I’ve been struggling with my mystery illness for 6 years. 3 months ago I got tested positive for Lyme, and am so relieved to finally know what it is, but after 3 months of holistic treatments with a Functional Medicine doctor who specializes in Lyme (major diet changes, supplements and vitamins), I’m feeling just as sick as when I started.
We discovered I have SIBO, as well as (probably) Babesiosis and Lyme. We have to treat the SIBO first - which we’re doing through supplements, diet changes to heal the gut, and in about a month antibiotics. Then we’ll start the provocation protocol to confirm Babesiosis, then I don’t know what treatment she’ll recommend.
Just like so many of you, I feel like a shell of the person I was. I’m 33, used to be a marathon runner, now I’m about to get a wheelchair because my back pain and weakness is so severe I can’t walk for more than 10 minutes at a time.
Before all this started I struggled with social anxiety. It’s always been hard for me to go into an office everyday and face people, but I managed to make it through and have a very successful career. Now though, the Lyme has been affecting me neurologically, bringing back not just my anxieties but bad depression and suicidal thoughts. Everyday to go into the office, to take care of daily responsibilities, is not just a struggle physically but mentally as well.

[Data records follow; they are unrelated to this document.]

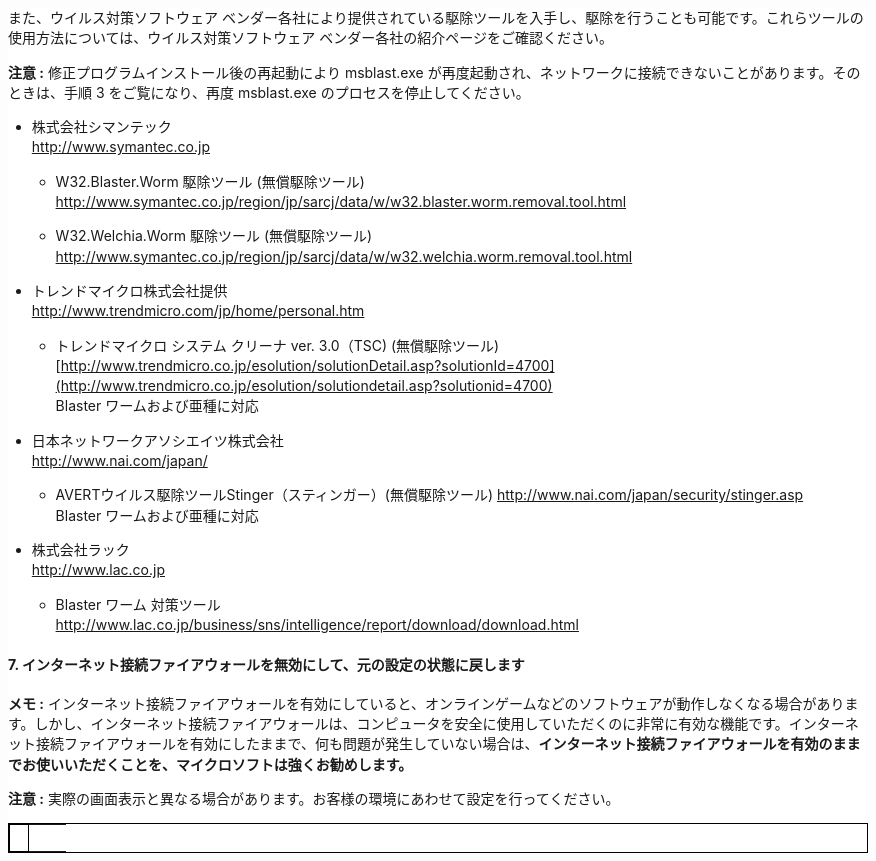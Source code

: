 
また、ウイルス対策ソフトウェア ベンダー各社により提供されている駆除ツールを入手し、駆除を行うことも可能です。これらツールの使用方法については、ウイルス対策ソフトウェア ベンダー各社の紹介ページをご確認ください。

**注意 :** 修正プログラムインストール後の再起動により msblast.exe が再度起動され、ネットワークに接続できないことがあります。そのときは、手順 3 をご覧になり、再度 msblast.exe のプロセスを停止してください。

-   株式会社シマンテック  
    <http://www.symantec.co.jp>

    -   W32.Blaster.Worm 駆除ツール (無償駆除ツール)  
        <http://www.symantec.co.jp/region/jp/sarcj/data/w/w32.blaster.worm.removal.tool.html>

    -   W32.Welchia.Worm 駆除ツール (無償駆除ツール)  
        <http://www.symantec.co.jp/region/jp/sarcj/data/w/w32.welchia.worm.removal.tool.html>

-   トレンドマイクロ株式会社提供  
    <http://www.trendmicro.com/jp/home/personal.htm>

    -   トレンドマイクロ システム クリーナ ver. 3.0（TSC) (無償駆除ツール)  
        [http://www.trendmicro.co.jp/esolution/solutionDetail.asp?solutionId=4700](http://www.trendmicro.co.jp/esolution/solutiondetail.asp?solutionid=4700)  
        Blaster ワームおよび亜種に対応

-   日本ネットワークアソシエイツ株式会社  
    <http://www.nai.com/japan/>

    -   AVERTウイルス駆除ツールStinger（スティンガー）(無償駆除ツール)
        <http://www.nai.com/japan/security/stinger.asp>  
        Blaster ワームおよび亜種に対応

-   株式会社ラック  
    <http://www.lac.co.jp>

    -   Blaster ワーム 対策ツール  
        <http://www.lac.co.jp/business/sns/intelligence/report/download/download.html>

#### 7. インターネット接続ファイアウォールを無効にして、元の設定の状態に戻します

**メモ :** インターネット接続ファイアウォールを有効にしていると、オンラインゲームなどのソフトウェアが動作しなくなる場合があります。しかし、インターネット接続ファイアウォールは、コンピュータを安全に使用していただくのに非常に有効な機能です。インターネット接続ファイアウォールを有効にしたままで、何も問題が発生していない場合は、**インターネット接続ファイアウォールを有効のままでお使いいただくことを、マイクロソフトは強くお勧めします。**

**注意 :** 実際の画面表示と異なる場合があります。お客様の環境にあわせて設定を行ってください。

<p> <p/> 
<table style="border:1px solid black;">
<colgroup>
<col width="33%" />
<col width="33%" />
<col width="33%" />
</colgroup>
<tbody>
<tr class="odd">
<td style="border:1px solid black;"> 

Even though I’m finally on the right track to get better, I somehow feel even more hopeless than before. Maybe it’s because I’ve been working so tirelessly the last 3 months doing everything I’m supposed to, and am still feeling so sick and in pain everyday. I can’t imagine it’s ever going to stop.
All I want is to make the whole world go away so I can just focus on my Lyme, but the doctor, the supplements, the treatment, my apartment, my lifestyle, I can’t do it without a salary - and I don’t want to quit my job or backslide in my career.
I just feel so tired and so lame - I’m losing friends, when I’m not at work I’m at home with my husband like a hermit. I’m like a human extension of my couch.
And the suicidal thoughts scare me. I would never think I would ever do that to myself or to my husband or my family, but I feel like the Lyme is taking over my brain and sometimes I just feel so out of control of my own body. I’m scared it’s going to get worse. I went to my psychiatrist and she put me on Duloxetine (antidepressant), so hopefully that helps.
In the meantime, in the midst of all the treatment struggles, how do you guys stay strong each day to keep going to the job, to keep doing the responsibilities, to keep holding on and staying hopeful?
I’m so sorry that al of you are going through this too - I hope every one of you feels better!